Former State Rep. Files Suit Against Abortion Restrictions in Oklahoma
New Law Wastes Money, Violates Good Government Constitutional Provision
(PRESS RELEASE) Today, former Oklahoma state representative Wanda Stapleton, along with Shawnee, Oklahoma resident Lora Joyce Davis, filed a legal challenge against an Oklahoma law that will impose a host of restrictions on women’s access to abortion and cost the state over a quarter of a million dollars a year to enforce. The plaintiffs are represented by the Center for Reproductive Rights and argue that the state legislature overstepped its authority by enacting a statute that will both violate the Oklahoma’s Constitution and waste taxpayers’ money.

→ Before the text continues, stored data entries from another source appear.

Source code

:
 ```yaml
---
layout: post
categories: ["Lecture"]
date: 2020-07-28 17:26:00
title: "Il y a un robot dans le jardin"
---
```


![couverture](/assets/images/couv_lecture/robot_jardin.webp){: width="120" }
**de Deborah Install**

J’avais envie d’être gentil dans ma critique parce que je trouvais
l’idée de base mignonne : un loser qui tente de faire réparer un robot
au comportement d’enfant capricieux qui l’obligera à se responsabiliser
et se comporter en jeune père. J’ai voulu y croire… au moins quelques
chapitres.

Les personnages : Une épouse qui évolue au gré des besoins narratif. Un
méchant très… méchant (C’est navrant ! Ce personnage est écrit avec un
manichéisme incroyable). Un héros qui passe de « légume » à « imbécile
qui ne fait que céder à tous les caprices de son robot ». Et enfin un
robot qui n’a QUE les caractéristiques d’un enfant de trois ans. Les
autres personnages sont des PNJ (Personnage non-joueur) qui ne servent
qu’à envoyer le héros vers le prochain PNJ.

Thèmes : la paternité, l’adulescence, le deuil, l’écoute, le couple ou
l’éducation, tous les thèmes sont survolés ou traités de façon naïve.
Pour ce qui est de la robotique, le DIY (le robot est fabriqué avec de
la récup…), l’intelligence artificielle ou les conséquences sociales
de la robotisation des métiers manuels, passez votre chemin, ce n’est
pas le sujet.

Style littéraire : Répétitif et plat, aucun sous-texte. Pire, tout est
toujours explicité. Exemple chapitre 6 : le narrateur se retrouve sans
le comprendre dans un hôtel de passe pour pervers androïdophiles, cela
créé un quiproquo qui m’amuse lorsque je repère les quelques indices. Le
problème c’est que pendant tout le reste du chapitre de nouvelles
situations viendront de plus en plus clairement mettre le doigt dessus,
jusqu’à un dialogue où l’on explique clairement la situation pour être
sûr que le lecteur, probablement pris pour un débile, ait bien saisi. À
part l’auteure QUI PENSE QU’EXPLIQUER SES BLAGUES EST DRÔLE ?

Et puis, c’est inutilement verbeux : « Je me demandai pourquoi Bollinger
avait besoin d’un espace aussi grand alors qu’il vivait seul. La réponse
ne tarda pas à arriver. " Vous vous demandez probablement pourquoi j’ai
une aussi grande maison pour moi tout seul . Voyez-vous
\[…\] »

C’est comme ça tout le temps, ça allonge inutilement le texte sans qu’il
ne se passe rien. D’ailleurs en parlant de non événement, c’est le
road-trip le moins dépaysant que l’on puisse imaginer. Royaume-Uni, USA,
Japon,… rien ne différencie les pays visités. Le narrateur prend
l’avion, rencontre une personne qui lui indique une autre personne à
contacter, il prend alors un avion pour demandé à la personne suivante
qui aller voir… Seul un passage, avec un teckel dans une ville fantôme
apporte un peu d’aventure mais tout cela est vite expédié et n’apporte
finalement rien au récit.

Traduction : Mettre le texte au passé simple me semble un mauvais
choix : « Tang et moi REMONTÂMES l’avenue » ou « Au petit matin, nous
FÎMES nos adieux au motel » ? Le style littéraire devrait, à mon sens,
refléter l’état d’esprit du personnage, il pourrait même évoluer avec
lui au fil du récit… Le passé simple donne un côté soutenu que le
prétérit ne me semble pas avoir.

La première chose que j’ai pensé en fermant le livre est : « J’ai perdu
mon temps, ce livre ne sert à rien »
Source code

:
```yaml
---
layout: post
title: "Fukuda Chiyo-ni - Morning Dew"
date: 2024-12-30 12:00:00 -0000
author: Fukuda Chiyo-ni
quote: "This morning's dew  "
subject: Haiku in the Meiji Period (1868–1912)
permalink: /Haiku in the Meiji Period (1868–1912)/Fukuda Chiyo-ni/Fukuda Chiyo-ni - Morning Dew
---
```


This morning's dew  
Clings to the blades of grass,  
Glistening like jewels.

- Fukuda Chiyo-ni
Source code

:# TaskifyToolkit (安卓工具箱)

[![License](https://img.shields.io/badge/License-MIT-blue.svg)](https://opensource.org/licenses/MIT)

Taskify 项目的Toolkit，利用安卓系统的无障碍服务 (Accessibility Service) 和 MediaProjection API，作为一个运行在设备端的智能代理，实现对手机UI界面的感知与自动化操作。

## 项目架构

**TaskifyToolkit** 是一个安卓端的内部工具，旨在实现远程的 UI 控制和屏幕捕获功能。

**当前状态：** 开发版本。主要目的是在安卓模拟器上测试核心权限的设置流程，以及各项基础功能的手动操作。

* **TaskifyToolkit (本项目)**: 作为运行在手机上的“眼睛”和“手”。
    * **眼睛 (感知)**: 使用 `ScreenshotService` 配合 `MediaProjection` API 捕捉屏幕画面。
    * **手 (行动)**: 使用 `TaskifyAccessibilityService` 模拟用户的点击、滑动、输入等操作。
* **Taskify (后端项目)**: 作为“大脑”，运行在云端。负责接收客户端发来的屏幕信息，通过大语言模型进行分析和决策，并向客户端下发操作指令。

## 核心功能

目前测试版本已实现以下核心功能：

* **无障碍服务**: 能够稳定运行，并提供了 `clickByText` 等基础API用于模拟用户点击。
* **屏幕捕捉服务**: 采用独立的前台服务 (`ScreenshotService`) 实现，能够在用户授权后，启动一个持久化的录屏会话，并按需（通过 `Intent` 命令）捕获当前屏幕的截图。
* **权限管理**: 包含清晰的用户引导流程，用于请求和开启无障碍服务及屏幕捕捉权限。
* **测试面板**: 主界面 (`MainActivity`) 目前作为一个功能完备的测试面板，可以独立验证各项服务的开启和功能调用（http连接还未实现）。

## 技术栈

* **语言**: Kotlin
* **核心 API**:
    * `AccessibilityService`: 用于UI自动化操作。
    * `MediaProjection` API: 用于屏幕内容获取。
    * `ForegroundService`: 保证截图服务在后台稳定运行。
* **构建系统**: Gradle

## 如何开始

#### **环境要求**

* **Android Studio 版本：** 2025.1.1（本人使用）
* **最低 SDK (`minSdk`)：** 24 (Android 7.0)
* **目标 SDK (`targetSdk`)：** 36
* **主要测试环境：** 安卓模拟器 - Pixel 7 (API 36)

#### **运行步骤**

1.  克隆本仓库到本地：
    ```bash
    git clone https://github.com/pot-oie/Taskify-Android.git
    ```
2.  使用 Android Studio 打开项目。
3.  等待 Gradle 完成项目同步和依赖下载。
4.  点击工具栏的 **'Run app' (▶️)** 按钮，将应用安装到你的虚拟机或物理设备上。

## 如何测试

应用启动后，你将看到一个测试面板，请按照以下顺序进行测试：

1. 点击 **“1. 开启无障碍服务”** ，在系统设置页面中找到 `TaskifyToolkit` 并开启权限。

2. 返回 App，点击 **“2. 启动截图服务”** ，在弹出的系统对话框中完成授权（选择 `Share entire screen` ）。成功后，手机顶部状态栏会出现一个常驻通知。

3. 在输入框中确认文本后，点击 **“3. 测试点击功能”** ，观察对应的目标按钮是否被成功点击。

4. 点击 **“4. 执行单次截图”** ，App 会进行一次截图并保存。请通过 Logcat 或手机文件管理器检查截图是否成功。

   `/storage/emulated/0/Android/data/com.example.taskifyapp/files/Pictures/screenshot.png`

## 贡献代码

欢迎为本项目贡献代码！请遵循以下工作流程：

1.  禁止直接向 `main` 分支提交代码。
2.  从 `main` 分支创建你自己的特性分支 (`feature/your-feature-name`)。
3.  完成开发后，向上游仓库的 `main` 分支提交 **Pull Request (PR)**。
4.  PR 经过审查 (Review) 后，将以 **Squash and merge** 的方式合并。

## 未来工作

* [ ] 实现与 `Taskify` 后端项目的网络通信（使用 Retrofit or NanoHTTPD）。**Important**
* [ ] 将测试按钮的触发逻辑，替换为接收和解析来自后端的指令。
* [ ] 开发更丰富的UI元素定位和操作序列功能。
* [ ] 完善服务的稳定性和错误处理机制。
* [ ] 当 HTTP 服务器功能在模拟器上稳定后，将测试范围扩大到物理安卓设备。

The Oklahoma Constitution requires that laws address only one subject at a time, but the new measure covers four distinct subjects, including redefining a number of abortion-related terms used in the Oklahoma code, banning sex-selective abortion, requiring doctors who perform abortions or treat patients who have had abortions to report extensive patient information to the state health department, and creating new responsibilities for the State Health Department, the State Board of Medical Licensure and Supervision, and the State Board of Osteopathic Examiners relating to gathering and analyzing abortion data and enforcing abortion restrictions. According to the legislature’s own estimates, implementing the new reporting requirements will cost the state $281,285 during the first year and $256,285 each subsequent year.
“As taxpayers in this state, we expect our representatives to follow the state constitution, not pick and choose what measures suit them, then pass unconstitutional legislation that shortchanges their constituents by a quarter-of-a-million dollars,” said Ms. Stapleton.
The 2009 statute is the Oklahoma legislature’s second attempt in the last two years to restrict abortion by bundling numerous provisions into one bill. Last month, a state district court struck down a 2008 law that included, among other abortion restrictions, the most extreme ultrasound requirement in the country and a requirement that would have limited the availability of abortions performed with the medical abortion pill. The court in that case ruled that the statute included too many disparate topics and therefore violated the state constitution.
“Anti-choice forces will stop at nothing to prevent women from having access to abortion services, including resorting to a cheap legislative trick that’s quite clearly unconstitutional,” said Jennifer Mondino, staff attorney at the Center for Reproductive Rights. “Rather than considering each item alone, as the Oklahoma Constitution requires, the legislature has made last year’s error all over again. These ‘bundled abortion restrictions’ have nothing to do with protecting the people of Oklahoma and everything to do with lawmakers who have political agendas trying to make it harder for women to get abortions and harder for doctors to provide them.”
Plaintiffs Stapleton and Davis filed Davis v. W.A. Drew Edmondson as Oklahoma residents and taxpayers in the Oklahoma County District Court. Anne Zachritz of Oklahoma City and Martha Hardwick of Tulsa are co-counsel.